Consumer Insights: MTV’s and Subway’s ‘Hunger Game’

Whether they’re healthy eaters or would like to improve their eating habits, the overwhelming majority of Millennials are food-conscious, according to a new joint survey from MTV and Subway Restraurant. The research on Millennial eating habits uncovered new insights into this generation’s perceptions on the connection between food and health.
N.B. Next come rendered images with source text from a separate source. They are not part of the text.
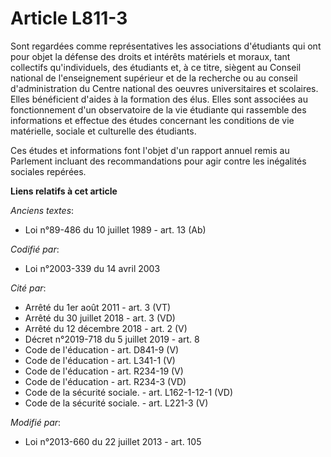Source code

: # Article L811-3

Sont regardées comme représentatives les associations d'étudiants qui ont pour objet la défense des droits et intérêts
matériels et moraux, tant collectifs qu'individuels, des étudiants et, à ce titre, siègent au Conseil national de
l'enseignement supérieur et de la recherche ou au conseil d'administration du Centre national des oeuvres universitaires et
scolaires. Elles bénéficient d'aides à la formation des élus. Elles sont associées au fonctionnement d'un observatoire de la
vie étudiante qui rassemble des informations et effectue des études concernant les conditions de vie matérielle, sociale et
culturelle des étudiants.

Ces études et informations font l'objet d'un rapport annuel remis au Parlement incluant des recommandations pour agir contre
les inégalités sociales repérées.

**Liens relatifs à cet article**

_Anciens textes_:

  - Loi n°89-486 du 10 juillet 1989 - art. 13 (Ab)

_Codifié par_:

  - Loi n°2003-339 du 14 avril 2003

_Cité par_:

  - Arrêté du 1er août 2011 - art. 3 (VT)
  - Arrêté du 30 juillet 2018 - art. 3 (VD)
  - Arrêté du 12 décembre 2018 - art. 2 (V)
  - Décret n°2019-718 du 5 juillet 2019 - art. 8
  - Code de l'éducation - art. D841-9 (V)
  - Code de l'éducation - art. L341-1 (V)
  - Code de l'éducation - art. R234-19 (V)
  - Code de l'éducation - art. R234-3 (VD)
  - Code de la sécurité sociale. - art. L162-1-12-1 (VD)
  - Code de la sécurité sociale. - art. L221-3 (V)

_Modifié par_:

  - Loi n°2013-660 du 22 juillet 2013 - art. 105
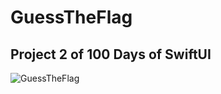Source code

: # GuessTheFlag

## Project 2 of 100 Days of SwiftUI

![GuessTheFlag](https://github.com/kodegut/100DaysOfSwiftUI/blob/main/Images/GuessTheFlag.gif)



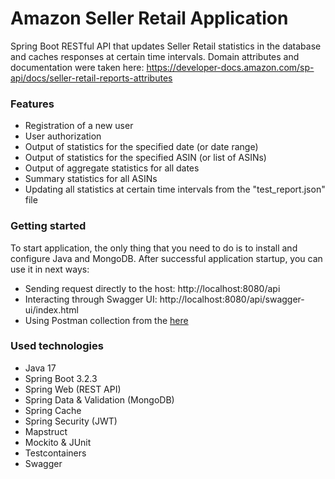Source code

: # Amazon Seller Retail Application
Spring Boot RESTful API that updates Seller Retail statistics in the database and caches responses at certain time intervals.
Domain attributes and documentation were taken here: https://developer-docs.amazon.com/sp-api/docs/seller-retail-reports-attributes

### Features
- Registration of a new user
- User authorization
- Output of statistics for the specified date (or date range)
- Output of statistics for the specified ASIN (or list of ASINs)
- Output of aggregate statistics for all dates
- Summary statistics for all ASINs
- Updating all statistics at certain time intervals from the "test_report.json" file

### Getting started
To start application, the only thing that you need to do is to install and configure Java and MongoDB.
After successful application startup, you can use it in next ways:
- Sending request directly to the host: http://localhost:8080/api
- Interacting through Swagger UI: http://localhost:8080/api/swagger-ui/index.html
- Using Postman collection from the [here](AmazonSellerRetail.postman_collection.json)

### Used technologies
- Java 17
- Spring Boot 3.2.3
- Spring Web (REST API)
- Spring Data & Validation (MongoDB)
- Spring Cache
- Spring Security (JWT)
- Mapstruct
- Mockito & JUnit
- Testcontainers
- Swagger

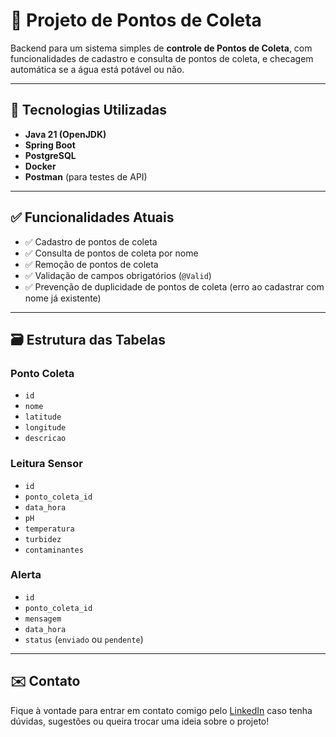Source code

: # 💸 Projeto de Pontos de Coleta

Backend para um sistema simples de **controle de Pontos de Coleta**, com funcionalidades de cadastro e consulta de pontos de coleta, e checagem automática se a água está potável ou não.

---

## 🚀 Tecnologias Utilizadas

- **Java 21 (OpenJDK)**
- **Spring Boot**
- **PostgreSQL**
- **Docker**
- **Postman** (para testes de API)

---

## ✅ Funcionalidades Atuais

- ✅ Cadastro de pontos de coleta 
- ✅ Consulta de pontos de coleta por nome  
- ✅ Remoção de pontos de coleta  
- ✅ Validação de campos obrigatórios (`@Valid`)  
- ✅ Prevenção de duplicidade de pontos de coleta (erro ao cadastrar com nome já existente)  


---

## 🗃️ Estrutura das Tabelas

### Ponto Coleta
- `id`
- `nome`
- `latitude`
- `longitude`
- `descricao`

### Leitura Sensor
- `id`
- `ponto_coleta_id`
- `data_hora`
- `pH`
- `temperatura`
- `turbidez`
- `contaminantes`

### Alerta
- `id`
- `ponto_coleta_id`
- `mensagem`
- `data_hora`
- `status` (`enviado` ou `pendente`)
---

## ✉️ Contato

Fique à vontade para entrar em contato comigo pelo [LinkedIn](https://www.linkedin.com/in/pedrohjacinto) caso tenha dúvidas, sugestões ou queira trocar uma ideia sobre o projeto!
The study also revealed mealtime trends among Millennials, as well as findings on health versus hunger, generation gaps and food shaming.

Key Findings:
An overwhelming share of young people view their eating habits as needing room for improvement, with 80% admitting that while they sometimes eat healthy foods, they don’t go out of their way to avoid the bad ones.  

  • 9 in 10 respondents think “it’s important to be conscious of what they put in their body”
  • Nearly half of respondents (45%) favor the “I eat whenever I’m hungry” approach to eating while others take  alternate measures to regulate food intake:
  • 22% eat three meals with snacking
  • 14% eat little meals throughout the day
  • 7% count calories or utilize portion control
  • 3% eat three meals without snacking
  • Half of all respondents say that taste is the most critical factor when choosing a fast food restaurant, with value, cleanliness, variety and nutritional transparency rounding out the top five respectively.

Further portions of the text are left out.